_What is required:_ Give the listing back in full, exactly as written, with the pictures removed.

_Data for review:_
◆ ◆ ◆

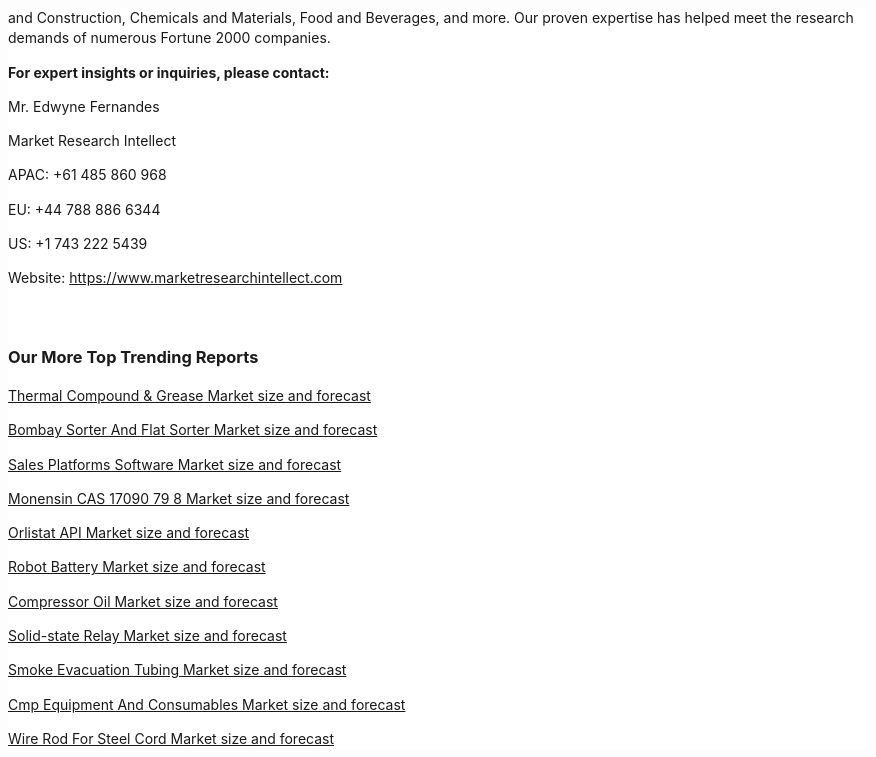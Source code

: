 and Construction, Chemicals and Materials, Food and Beverages, and more. Our proven expertise has helped meet the research demands of numerous Fortune 2000 companies.</p><p><strong>For expert insights or inquiries, please contact:</strong></p><p>Mr. Edwyne Fernandes</p><p>Market Research Intellect</p><p>APAC: +61 485 860 968</p><p>EU: +44 788 886 6344</p><p>US: +1 743 222 5439</p></div><div class="article-main__content" data-test-id="publishing-text-block"><p><span class="">Website:&nbsp;https://www.marketresearchintellect.com</span></p></div></div><div class="article-main__content" data-test-id="publishing-text-block">&nbsp;</div><h3>Our More Top Trending Reports</h3><p><a href="https://www.marketresearchintellect.com/product/global-thermal-compound-grease-market/">Thermal Compound & Grease  Market size and forecast</a></p><p><a href="https://www.marketresearchintellect.com/ja/product/bombay-sorter-and-flat-sorter-market/">Bombay Sorter And Flat Sorter  Market size and forecast</a></p><p><a href="https://www.marketresearchintellect.com/ar/product/sales-platforms-software-market/">Sales Platforms Software  Market size and forecast</a></p><p><a href="https://www.marketresearchintellect.com/pt/product/monensin-cas-17090-79-8-market/">Monensin CAS 17090 79 8  Market size and forecast</a></p><p><a href="https://www.marketresearchintellect.com/it/product/global-orlistat-api-market/">Orlistat API  Market size and forecast</a></p><p><a href="https://www.marketresearchintellect.com/ko/product/global-robot-battery-market-size-and-forecast/">Robot Battery  Market size and forecast</a></p><p><a href="https://www.marketresearchintellect.com/zh/product/global-compressor-oil-market-size-and-forecast/">Compressor Oil  Market size and forecast</a></p><p><a href="https://www.marketresearchintellect.com/de/product/global-solid-state-relay-market/">Solid-state Relay  Market size and forecast</a></p><p><a href="https://www.marketresearchintellect.com/es/product/global-smoke-evacuation-tubing-market-size-forecast/">Smoke Evacuation Tubing  Market size and forecast</a></p><p><a href="https://www.marketresearchintellect.com/product/global-cmp-equipment-and-consumables-market-size-and-forecast/">Cmp Equipment And Consumables  Market size and forecast</a></p><p><a href="https://www.marketresearchintellect.com/ja/product/global-wire-rod-for-steel-cord-market/">Wire Rod For Steel Cord  Market size and forecast</a></p>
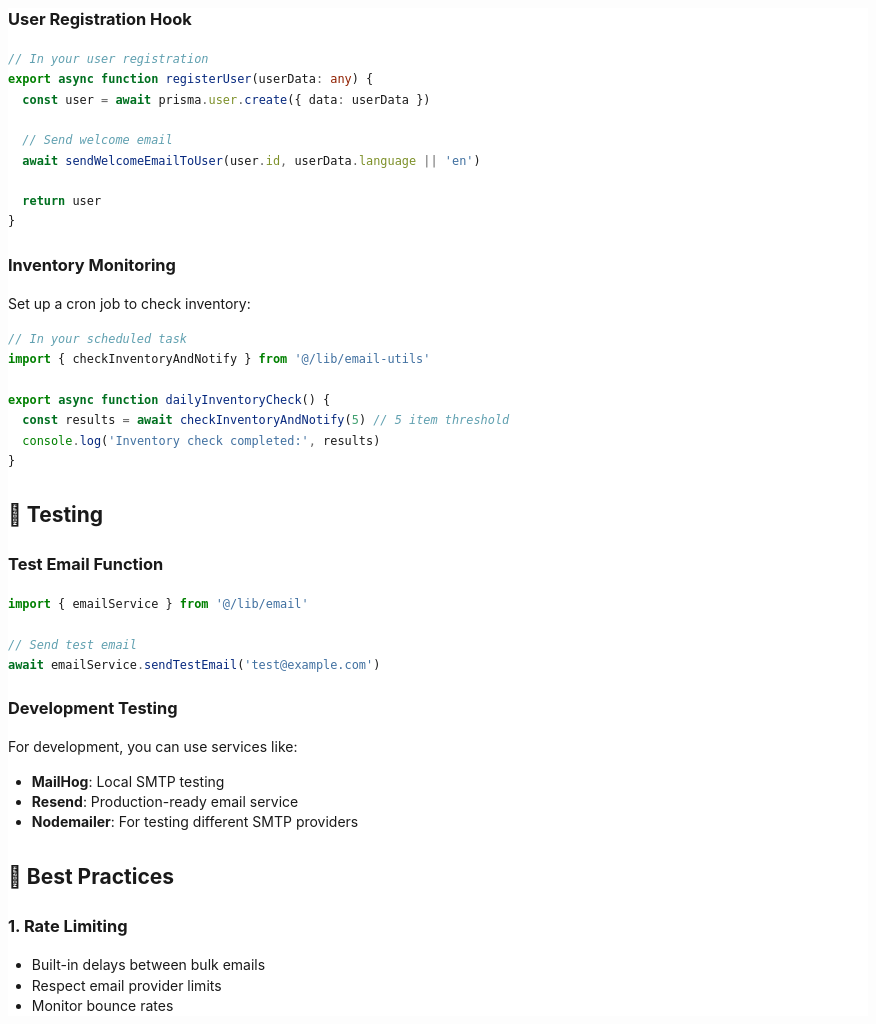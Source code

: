 ### User Registration Hook

```typescript
// In your user registration
export async function registerUser(userData: any) {
  const user = await prisma.user.create({ data: userData })
  
  // Send welcome email
  await sendWelcomeEmailToUser(user.id, userData.language || 'en')
  
  return user
}
```

### Inventory Monitoring

Set up a cron job to check inventory:

```typescript
// In your scheduled task
import { checkInventoryAndNotify } from '@/lib/email-utils'

export async function dailyInventoryCheck() {
  const results = await checkInventoryAndNotify(5) // 5 item threshold
  console.log('Inventory check completed:', results)
}
```

## 🧪 Testing

### Test Email Function

```typescript
import { emailService } from '@/lib/email'

// Send test email
await emailService.sendTestEmail('test@example.com')
```

### Development Testing

For development, you can use services like:
- **MailHog**: Local SMTP testing
- **Resend**: Production-ready email service
- **Nodemailer**: For testing different SMTP providers

## 🚨 Best Practices

### 1. Rate Limiting
- Built-in delays between bulk emails
- Respect email provider limits
- Monitor bounce rates
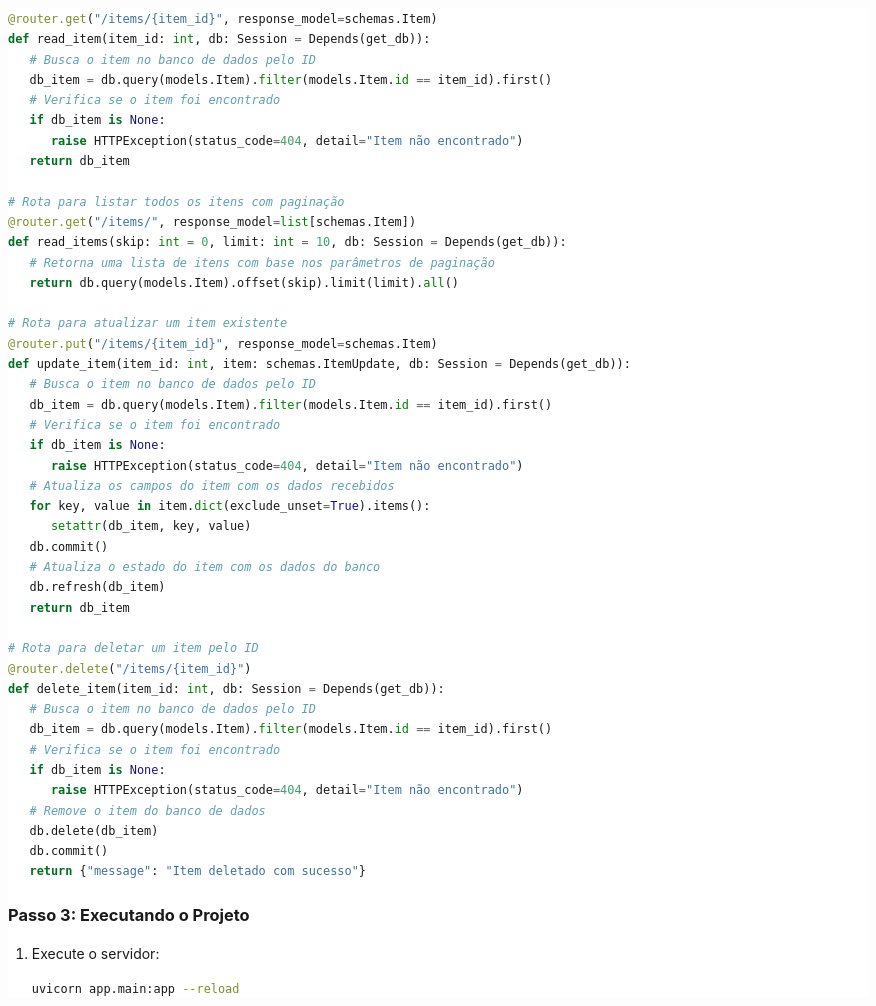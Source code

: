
 ```python
@router.get("/items/{item_id}", response_model=schemas.Item)
def read_item(item_id: int, db: Session = Depends(get_db)):
   # Busca o item no banco de dados pelo ID
   db_item = db.query(models.Item).filter(models.Item.id == item_id).first()
   # Verifica se o item foi encontrado
   if db_item is None:
      raise HTTPException(status_code=404, detail="Item não encontrado")
   return db_item

# Rota para listar todos os itens com paginação
@router.get("/items/", response_model=list[schemas.Item])
def read_items(skip: int = 0, limit: int = 10, db: Session = Depends(get_db)):
   # Retorna uma lista de itens com base nos parâmetros de paginação
   return db.query(models.Item).offset(skip).limit(limit).all()

# Rota para atualizar um item existente
@router.put("/items/{item_id}", response_model=schemas.Item)
def update_item(item_id: int, item: schemas.ItemUpdate, db: Session = Depends(get_db)):
   # Busca o item no banco de dados pelo ID
   db_item = db.query(models.Item).filter(models.Item.id == item_id).first()
   # Verifica se o item foi encontrado
   if db_item is None:
      raise HTTPException(status_code=404, detail="Item não encontrado")
   # Atualiza os campos do item com os dados recebidos
   for key, value in item.dict(exclude_unset=True).items():
      setattr(db_item, key, value)
   db.commit()
   # Atualiza o estado do item com os dados do banco
   db.refresh(db_item)
   return db_item

# Rota para deletar um item pelo ID
@router.delete("/items/{item_id}")
def delete_item(item_id: int, db: Session = Depends(get_db)):
   # Busca o item no banco de dados pelo ID
   db_item = db.query(models.Item).filter(models.Item.id == item_id).first()
   # Verifica se o item foi encontrado
   if db_item is None:
      raise HTTPException(status_code=404, detail="Item não encontrado")
   # Remove o item do banco de dados
   db.delete(db_item)
   db.commit()
   return {"message": "Item deletado com sucesso"}
```

### Passo 3: Executando o Projeto

1. Execute o servidor:
   ```bash
   uvicorn app.main:app --reload
   ```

◆ ◆ ◆

_Solution to this task:_
Source code

: and Construction, Chemicals and Materials, Food and Beverages, and more. Our proven expertise has helped meet the research demands of numerous Fortune 2000 companies.</p><p><strong>For expert insights or inquiries, please contact:</strong></p><p>Mr. Edwyne Fernandes</p><p>Market Research Intellect</p><p>APAC: +61 485 860 968</p><p>EU: +44 788 886 6344</p><p>US: +1 743 222 5439</p></div><div class="article-main__content" data-test-id="publishing-text-block"><p><span class="">Website:&nbsp;https://www.marketresearchintellect.com</span></p></div></div><div class="article-main__content" data-test-id="publishing-text-block">&nbsp;</div><h3>Our More Top Trending Reports</h3><p><a href="https://www.marketresearchintellect.com/product/global-thermal-compound-grease-market/">Thermal Compound & Grease  Market size and forecast</a></p><p><a href="https://www.marketresearchintellect.com/ja/product/bombay-sorter-and-flat-sorter-market/">Bombay Sorter And Flat Sorter  Market size and forecast</a></p><p><a href="https://www.marketresearchintellect.com/ar/product/sales-platforms-software-market/">Sales Platforms Software  Market size and forecast</a></p><p><a href="https://www.marketresearchintellect.com/pt/product/monensin-cas-17090-79-8-market/">Monensin CAS 17090 79 8  Market size and forecast</a></p><p><a href="https://www.marketresearchintellect.com/it/product/global-orlistat-api-market/">Orlistat API  Market size and forecast</a></p><p><a href="https://www.marketresearchintellect.com/ko/product/global-robot-battery-market-size-and-forecast/">Robot Battery  Market size and forecast</a></p><p><a href="https://www.marketresearchintellect.com/zh/product/global-compressor-oil-market-size-and-forecast/">Compressor Oil  Market size and forecast</a></p><p><a href="https://www.marketresearchintellect.com/de/product/global-solid-state-relay-market/">Solid-state Relay  Market size and forecast</a></p><p><a href="https://www.marketresearchintellect.com/es/product/global-smoke-evacuation-tubing-market-size-forecast/">Smoke Evacuation Tubing  Market size and forecast</a></p><p><a href="https://www.marketresearchintellect.com/product/global-cmp-equipment-and-consumables-market-size-and-forecast/">Cmp Equipment And Consumables  Market size and forecast</a></p><p><a href="https://www.marketresearchintellect.com/ja/product/global-wire-rod-for-steel-cord-market/">Wire Rod For Steel Cord  Market size and forecast</a></p>
Source code

: ### User Registration Hook

```typescript
// In your user registration
export async function registerUser(userData: any) {
  const user = await prisma.user.create({ data: userData })
  
  // Send welcome email
  await sendWelcomeEmailToUser(user.id, userData.language || 'en')
  
  return user
}
```

### Inventory Monitoring

Set up a cron job to check inventory:

```typescript
// In your scheduled task
import { checkInventoryAndNotify } from '@/lib/email-utils'

export async function dailyInventoryCheck() {
  const results = await checkInventoryAndNotify(5) // 5 item threshold
  console.log('Inventory check completed:', results)
}
```

## 🧪 Testing

### Test Email Function

```typescript
import { emailService } from '@/lib/email'

// Send test email
await emailService.sendTestEmail('test@example.com')
```

### Development Testing

For development, you can use services like:
- **MailHog**: Local SMTP testing
- **Resend**: Production-ready email service
- **Nodemailer**: For testing different SMTP providers

## 🚨 Best Practices

### 1. Rate Limiting
- Built-in delays between bulk emails
- Respect email provider limits
- Monitor bounce rates
Source code

:
 ```python
@router.get("/items/{item_id}", response_model=schemas.Item)
def read_item(item_id: int, db: Session = Depends(get_db)):
   # Busca o item no banco de dados pelo ID
   db_item = db.query(models.Item).filter(models.Item.id == item_id).first()
   # Verifica se o item foi encontrado
   if db_item is None:
      raise HTTPException(status_code=404, detail="Item não encontrado")
   return db_item

# Rota para listar todos os itens com paginação
@router.get("/items/", response_model=list[schemas.Item])
def read_items(skip: int = 0, limit: int = 10, db: Session = Depends(get_db)):
   # Retorna uma lista de itens com base nos parâmetros de paginação
   return db.query(models.Item).offset(skip).limit(limit).all()

# Rota para atualizar um item existente
@router.put("/items/{item_id}", response_model=schemas.Item)
def update_item(item_id: int, item: schemas.ItemUpdate, db: Session = Depends(get_db)):
   # Busca o item no banco de dados pelo ID
   db_item = db.query(models.Item).filter(models.Item.id == item_id).first()
   # Verifica se o item foi encontrado
   if db_item is None:
      raise HTTPException(status_code=404, detail="Item não encontrado")
   # Atualiza os campos do item com os dados recebidos
   for key, value in item.dict(exclude_unset=True).items():
      setattr(db_item, key, value)
   db.commit()
   # Atualiza o estado do item com os dados do banco
   db.refresh(db_item)
   return db_item

# Rota para deletar um item pelo ID
@router.delete("/items/{item_id}")
def delete_item(item_id: int, db: Session = Depends(get_db)):
   # Busca o item no banco de dados pelo ID
   db_item = db.query(models.Item).filter(models.Item.id == item_id).first()
   # Verifica se o item foi encontrado
   if db_item is None:
      raise HTTPException(status_code=404, detail="Item não encontrado")
   # Remove o item do banco de dados
   db.delete(db_item)
   db.commit()
   return {"message": "Item deletado com sucesso"}
```

### Passo 3: Executando o Projeto

1. Execute o servidor:
   ```bash
   uvicorn app.main:app --reload
   ```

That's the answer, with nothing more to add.